_TASK INSTRUCTIONS_.
Please find how many lines of the data contain the string "dubbo", and respond with that number only.

- - -

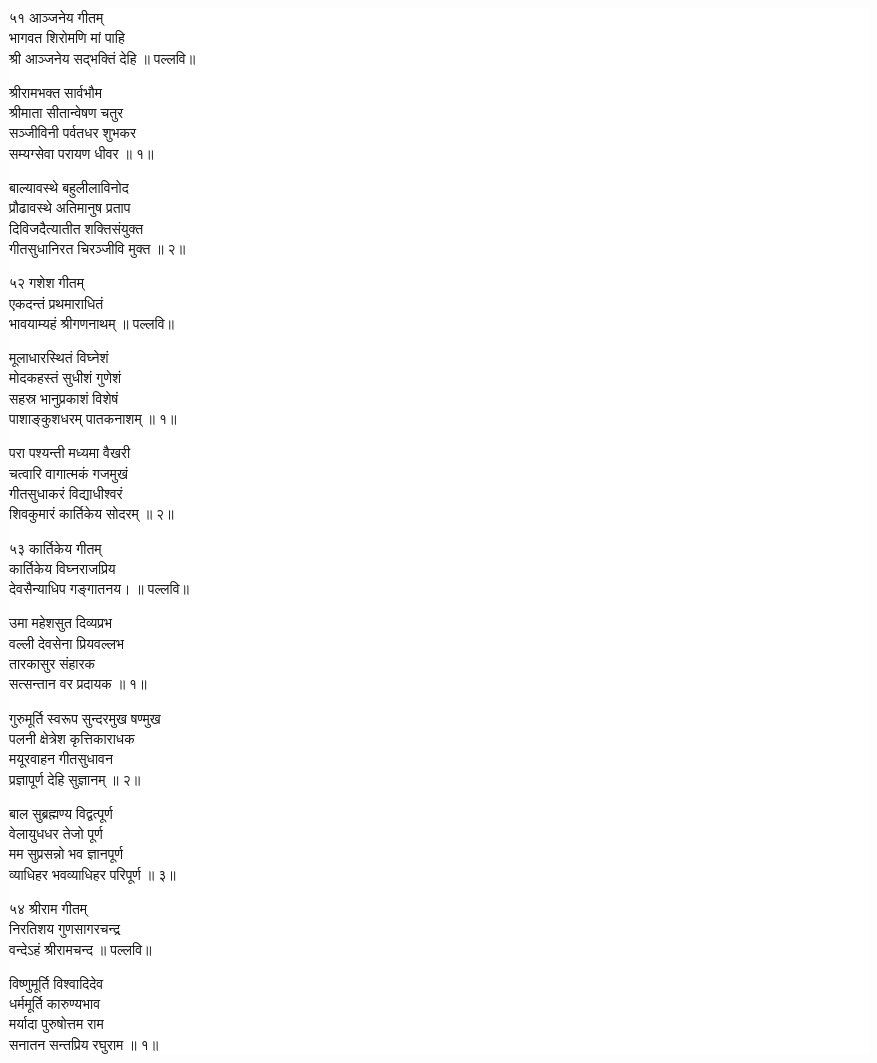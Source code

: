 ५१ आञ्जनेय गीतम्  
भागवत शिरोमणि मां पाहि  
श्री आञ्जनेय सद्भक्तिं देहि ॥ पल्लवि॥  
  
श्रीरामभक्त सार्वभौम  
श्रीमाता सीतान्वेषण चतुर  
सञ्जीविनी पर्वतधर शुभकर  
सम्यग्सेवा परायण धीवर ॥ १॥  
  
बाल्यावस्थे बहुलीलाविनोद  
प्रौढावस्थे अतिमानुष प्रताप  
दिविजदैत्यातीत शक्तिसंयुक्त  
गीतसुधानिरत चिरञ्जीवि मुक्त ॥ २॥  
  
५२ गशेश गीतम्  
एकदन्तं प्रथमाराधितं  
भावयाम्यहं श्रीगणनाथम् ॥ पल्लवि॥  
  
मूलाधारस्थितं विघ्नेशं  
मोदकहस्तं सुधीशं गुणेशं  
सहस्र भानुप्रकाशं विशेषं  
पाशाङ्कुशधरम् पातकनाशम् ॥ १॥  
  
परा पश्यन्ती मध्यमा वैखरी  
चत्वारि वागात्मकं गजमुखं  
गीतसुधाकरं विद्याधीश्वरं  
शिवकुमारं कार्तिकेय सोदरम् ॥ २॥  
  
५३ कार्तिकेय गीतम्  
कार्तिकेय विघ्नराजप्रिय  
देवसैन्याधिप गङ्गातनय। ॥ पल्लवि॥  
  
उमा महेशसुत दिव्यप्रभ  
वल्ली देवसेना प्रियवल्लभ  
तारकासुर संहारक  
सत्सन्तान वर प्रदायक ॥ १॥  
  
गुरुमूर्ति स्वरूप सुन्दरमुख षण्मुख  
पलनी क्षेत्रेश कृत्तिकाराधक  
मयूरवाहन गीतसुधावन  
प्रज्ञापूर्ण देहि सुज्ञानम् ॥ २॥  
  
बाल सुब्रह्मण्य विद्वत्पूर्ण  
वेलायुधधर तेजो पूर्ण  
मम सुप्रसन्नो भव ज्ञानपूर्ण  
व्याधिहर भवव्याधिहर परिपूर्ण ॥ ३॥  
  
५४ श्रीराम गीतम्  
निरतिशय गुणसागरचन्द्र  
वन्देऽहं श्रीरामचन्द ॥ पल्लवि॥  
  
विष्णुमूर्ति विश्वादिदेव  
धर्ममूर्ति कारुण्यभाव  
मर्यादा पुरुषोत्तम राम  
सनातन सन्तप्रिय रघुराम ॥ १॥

- - -

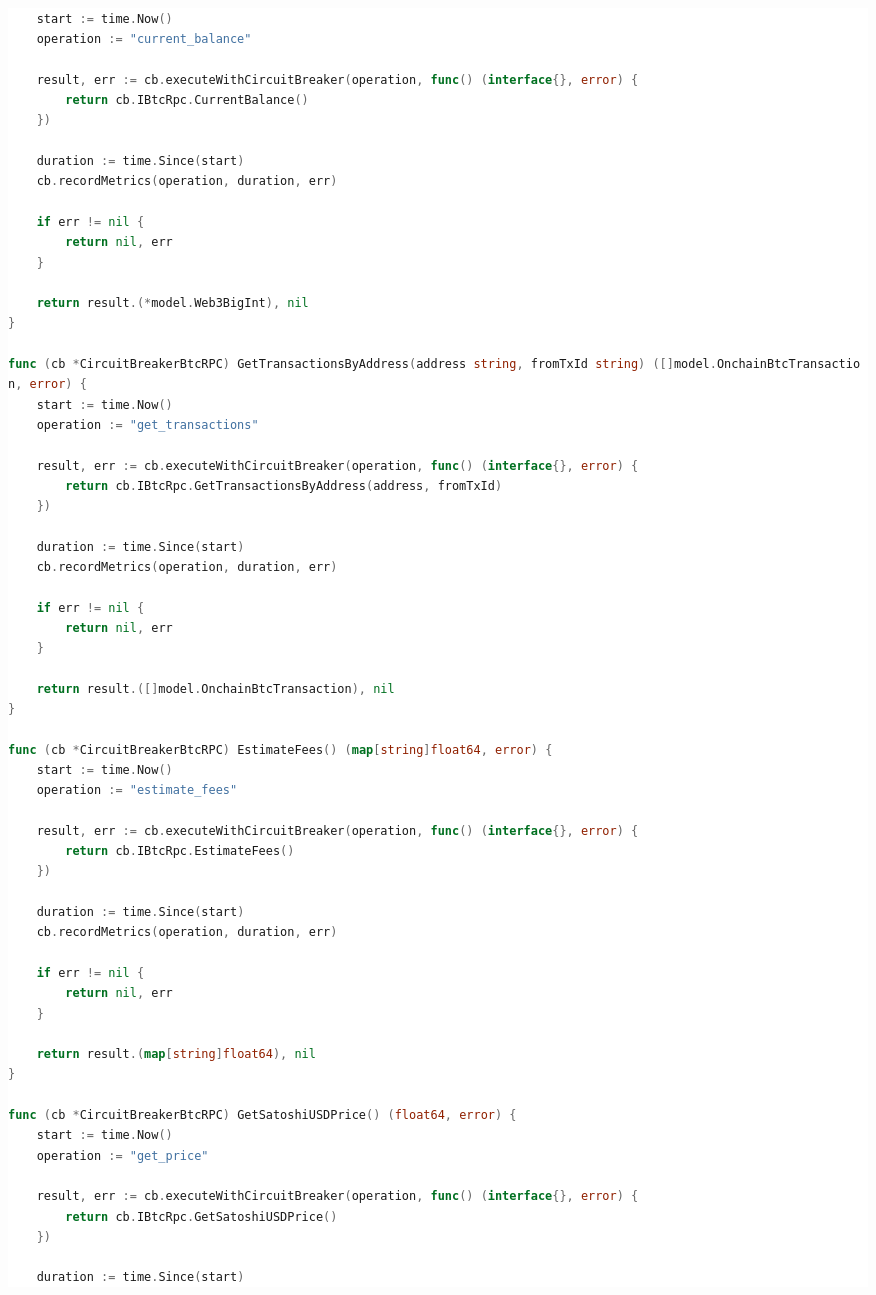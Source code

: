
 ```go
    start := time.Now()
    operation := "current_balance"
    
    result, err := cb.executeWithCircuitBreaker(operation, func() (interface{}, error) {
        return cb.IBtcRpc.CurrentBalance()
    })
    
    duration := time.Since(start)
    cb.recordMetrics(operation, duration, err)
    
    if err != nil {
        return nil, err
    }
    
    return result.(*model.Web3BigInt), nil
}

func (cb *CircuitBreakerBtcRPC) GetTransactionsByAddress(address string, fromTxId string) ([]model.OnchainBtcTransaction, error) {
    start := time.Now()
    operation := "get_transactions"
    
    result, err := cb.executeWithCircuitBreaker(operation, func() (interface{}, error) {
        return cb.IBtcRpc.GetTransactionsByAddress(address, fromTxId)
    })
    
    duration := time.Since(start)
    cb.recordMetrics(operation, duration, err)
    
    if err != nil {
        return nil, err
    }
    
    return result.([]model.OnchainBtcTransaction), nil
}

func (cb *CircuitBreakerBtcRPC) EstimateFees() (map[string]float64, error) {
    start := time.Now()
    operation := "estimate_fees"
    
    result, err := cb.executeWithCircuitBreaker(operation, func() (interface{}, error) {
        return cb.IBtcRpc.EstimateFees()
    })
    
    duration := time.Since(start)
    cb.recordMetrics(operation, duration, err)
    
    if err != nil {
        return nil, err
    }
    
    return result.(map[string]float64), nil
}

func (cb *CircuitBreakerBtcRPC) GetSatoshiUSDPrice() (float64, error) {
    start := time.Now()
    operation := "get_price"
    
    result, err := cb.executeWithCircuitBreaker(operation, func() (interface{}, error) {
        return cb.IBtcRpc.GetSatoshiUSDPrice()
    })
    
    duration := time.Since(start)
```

- - -

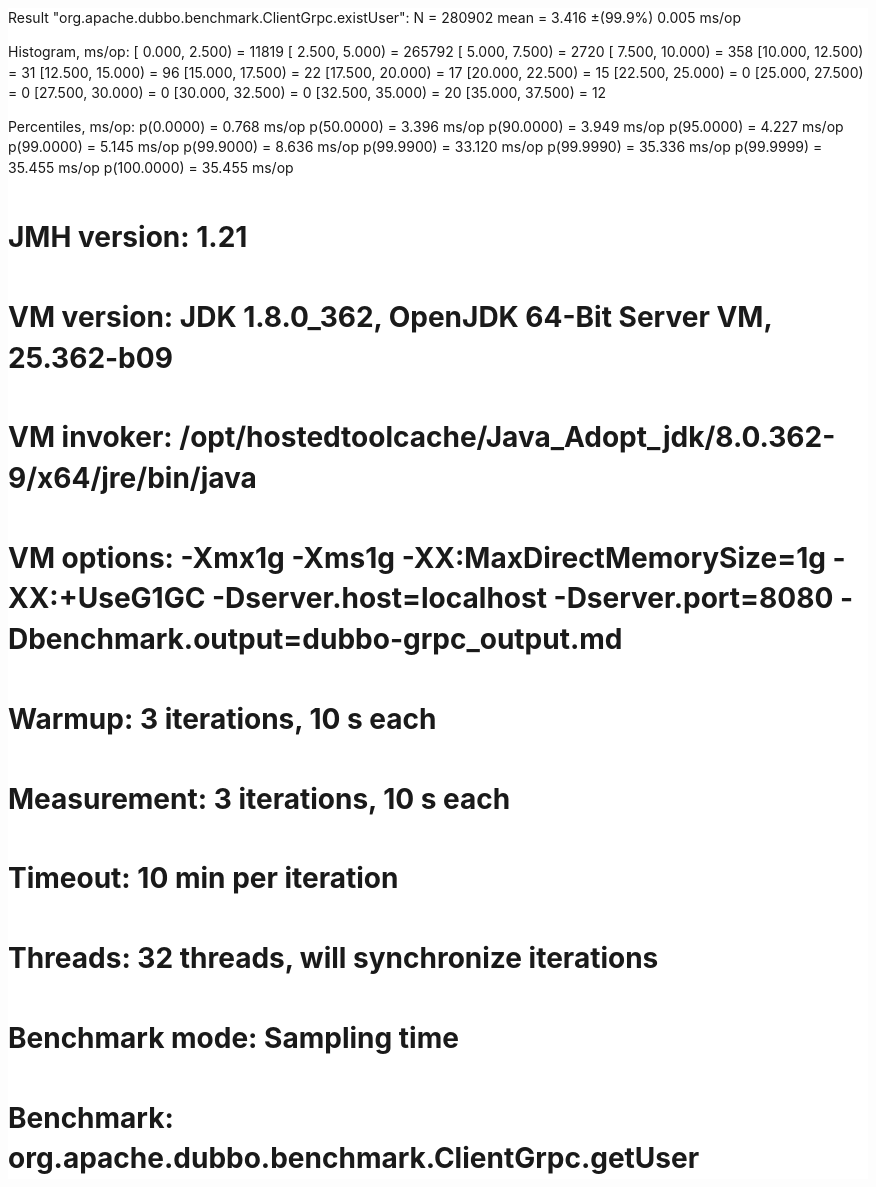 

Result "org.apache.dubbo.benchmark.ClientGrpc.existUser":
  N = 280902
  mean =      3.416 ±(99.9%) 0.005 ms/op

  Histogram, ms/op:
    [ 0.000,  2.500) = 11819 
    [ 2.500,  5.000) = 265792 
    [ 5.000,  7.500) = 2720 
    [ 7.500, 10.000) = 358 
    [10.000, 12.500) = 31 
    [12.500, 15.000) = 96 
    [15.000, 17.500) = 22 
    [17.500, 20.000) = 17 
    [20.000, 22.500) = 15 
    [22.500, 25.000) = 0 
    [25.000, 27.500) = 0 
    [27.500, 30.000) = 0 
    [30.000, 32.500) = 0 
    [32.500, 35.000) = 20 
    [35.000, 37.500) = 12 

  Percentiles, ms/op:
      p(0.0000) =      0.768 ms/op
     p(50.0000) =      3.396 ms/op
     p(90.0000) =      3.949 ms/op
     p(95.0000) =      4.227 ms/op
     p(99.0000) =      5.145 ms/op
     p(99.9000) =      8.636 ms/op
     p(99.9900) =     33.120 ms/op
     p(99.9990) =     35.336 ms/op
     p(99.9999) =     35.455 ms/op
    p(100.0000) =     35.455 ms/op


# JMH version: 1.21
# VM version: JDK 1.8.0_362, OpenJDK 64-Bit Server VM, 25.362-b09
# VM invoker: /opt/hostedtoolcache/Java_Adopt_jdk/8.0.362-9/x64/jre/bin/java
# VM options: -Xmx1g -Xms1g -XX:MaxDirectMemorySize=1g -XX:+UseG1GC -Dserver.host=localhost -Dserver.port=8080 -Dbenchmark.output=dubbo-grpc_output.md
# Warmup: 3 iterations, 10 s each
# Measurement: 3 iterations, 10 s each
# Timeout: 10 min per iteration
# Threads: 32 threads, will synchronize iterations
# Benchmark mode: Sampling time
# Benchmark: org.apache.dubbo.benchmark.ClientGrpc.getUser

- - -

_ANSWER SECTION_.
3